Kitaplarda olaylardan çok duygu ve durumları anlatma tarzınız insanların ilgisini çekiyor. Bunu felsefe bilginize borçlu olduğunuzu söyleyebilir miyiz?
Evet, felsefe okumamın da bunda etkisi olduğunu söyleyebiliriz. Ben bir anlamda hayat felsefesi ile ilgileniyorum. Genel olarak kendim de olay akışını izleyen kitapları pek sevmem. Beni çeken anlatımın kendisidir.

“Denemeler,” “Gerek Yok” ve “Hoş Değil” kitaplarınızda eskiye özlemden ve geçmişe duyulan hasretten bahsediyorsunuz. Size eskiyi özleten şey nedir?
İnsanlar belli bir yaşa gelince geçmişi daha çok hatırlıyor ve onunla ilgilenmeye başlıyor. “Denemeler” kitabımın kapağına plaj topunu koydum. Plaj topu bile nostaljik bir şey aslında. Çocukluğumuza ait bir yaz simgesi. Roman yazmadığımda aklıma gelen çeşitli konularda yazılar yazarım. Onları da son olarak “Denemeler” adı altında topladık. Ben hiçbir zaman teknolojik gelişmenin insanları bozduğu kanaatinde değilimdir. 1960’larda da ünlü Life dergisinin bir kapağı vardı. Kapakta üç genç kız bir merdivende oturup telefonla konuşuyorlar. Altında da “Telefon aşkı” yazısı var. Genç kızlar o dönemde ev telefonuyla o kadar sık konuşuyorlarmış ki Life dergisi bu durumu kapak yapma ihtiyacı hissetmiş. Benim çocukluğumda kuzenim saatlerce telefonla konuşurdu. Teknoloji tek başına zararlı değil, onu nasıl kullandığınız önemli. Ben şimdi bir lise öğrencisi olsaydım muhtemelen bu kitapların hiçbirisini yazamazdım. Çünkü kitapların dışında ilgi çeken çok şey var.

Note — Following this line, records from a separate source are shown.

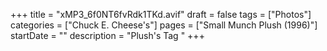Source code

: +++
title = "xMP3_6f0NT6fvRdk1TKd.avif"
draft = false
tags = ["Photos"]
categories = ["Chuck E. Cheese's"]
pages = ["Small Munch Plush (1996)"]
startDate = ""
description = "Plush's Tag "
+++
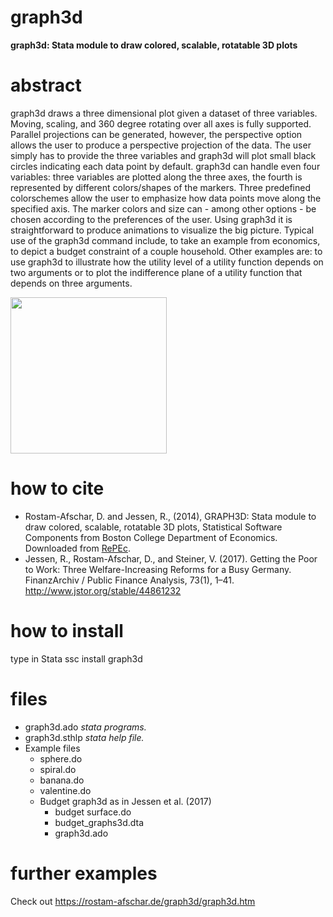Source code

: # graph3d
**graph3d: Stata module to draw colored, scalable, rotatable 3D plots**

# abstract
graph3d draws a three dimensional plot given a dataset of three variables. Moving, scaling, and 360 degree rotating over all axes is fully supported. Parallel projections can be generated, however, the perspective option allows the user to produce a perspective projection of the data. The user simply has to provide the three variables and graph3d will plot small black circles indicating each data point by default. graph3d can handle even four variables: three variables are plotted along the three axes, the fourth is represented by different colors/shapes of the markers. Three predefined colorschemes allow the user to emphasize how data points move along the specified axis. The marker colors and size can - among other options - be chosen according to the preferences of the user. Using graph3d it is straightforward to produce animations to visualize the big picture. Typical use of the graph3d command include, to take an example from economics, to depict a budget constraint of a couple household. Other examples are: to use graph3d to illustrate how the utility level of a utility function depends on two arguments or to plot the indifference plane of a utility function that depends on three arguments.

<a href=https://www.youtube.com/shorts/ZxpBJmGIUxU _target=blank><img src="https://i.ytimg.com/vi/ZxpBJmGIUxU/hq720_2.jpg?sqp=-oaymwEdCOADEOADSFXyq4qpAw8IARUAAIhCcAHAAQbQAQE=&rs=AOn4CLA-CbtWuzFWg1mEuwO5ebVOtL2nPg" width="250"></a>


# how to cite
- Rostam-Afschar, D. and Jessen, R., (2014), GRAPH3D: Stata module to draw colored, scalable, rotatable 3D plots, Statistical Software Components from Boston College Department of Economics. Downloaded from [RePEc](https://econpapers.repec.org/RePEc:boc:bocode:s457929).
- Jessen, R., Rostam-Afschar, D., and Steiner, V. (2017). Getting the Poor to Work: Three Welfare-Increasing Reforms for a Busy Germany. FinanzArchiv / Public Finance Analysis, 73(1), 1–41. http://www.jstor.org/stable/44861232

# how to install
type in Stata
 ssc install graph3d
 
# files
- graph3d.ado _stata programs._
- graph3d.sthlp _stata help file._
- Example files
  - sphere.do
  - spiral.do
  - banana.do
  - valentine.do
  - Budget graph3d as in Jessen et al. (2017)
      - budget surface.do
      - budget_graphs3d.dta
      - graph3d.ado

# further examples
Check out https://rostam-afschar.de/graph3d/graph3d.htm
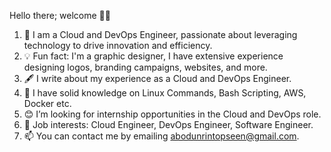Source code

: Hello there; welcome 👋🏾
1. 👷 I am a Cloud and DevOps Engineer, passionate about leveraging technology to drive innovation and efficiency.
2. 💡 Fun fact: I'm a graphic designer, I have extensive experience designing logos, branding campaigns, websites, and more.
3. 🖋️ I write about my experience as a Cloud and DevOps Engineer.
4. 🌱 I have solid knowledge on Linux Commands, Bash Scripting, AWS, Docker etc.
5. 😊 I’m looking for internship opportunities in the Cloud and DevOps role.
6. 💼 Job interests: Cloud Engineer, DevOps Engineer, Software Engineer.
7. 📫 You can contact me by emailing abodunrintopseen@gmail.com.

<!---
<!---
Topseen-a/Topseen-a is a ✨ special ✨ repository because its `README.md` (this file) appears on your GitHub profile.
You can click the Preview link to take a look at your changes.
--->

“YAZARLIĞI ÇOK SEVDİĞİM İÇİN YAPTIM”
Bir röportajınızda yazar olmak isteyen gençlere “yazmayın” önerisinde bulunuyorsunuz. Neden böyle bir espri yaptınız?
Bizim dönemimize göre Türkiye’de şu anda çok fazla kitap yayınlanıyor aslında. Bu bir yandan çok güzel bir şey. Biz yıllarca bu konuda çok sıkıntı çektik. Kitaplar çok az satardı. Yazarlık genel olarak zor bir şeydir. Yalnızca yazdığınız kitaplarla geçinmeniz çok zordur. Eğer böyle bir düşünceniz varsa sansasyonel bir şey yapmanız gerekir. Türkçe yabancı dillere çok çevrilen bir dil değil. Türkiye ise bir çeviri cenneti. Adını bile duymadığınız yabancı yazarların eserleri çevrilip satılıyor. Bu eserlerin hepsiyle rekabet etmek zorundasınız. Arkadaşlarım dışarıda gezip eğlenirken ben gençlik yıllarımda bile boş tavana bakarak hikayeler yazıyordum. Ben yazarlığı çok sevdiğim için yaptım. Bir yazarın en mutlu anı romanını bitirdiği andır. Yazma süreci ise çok meşakkatli bir süreçtir.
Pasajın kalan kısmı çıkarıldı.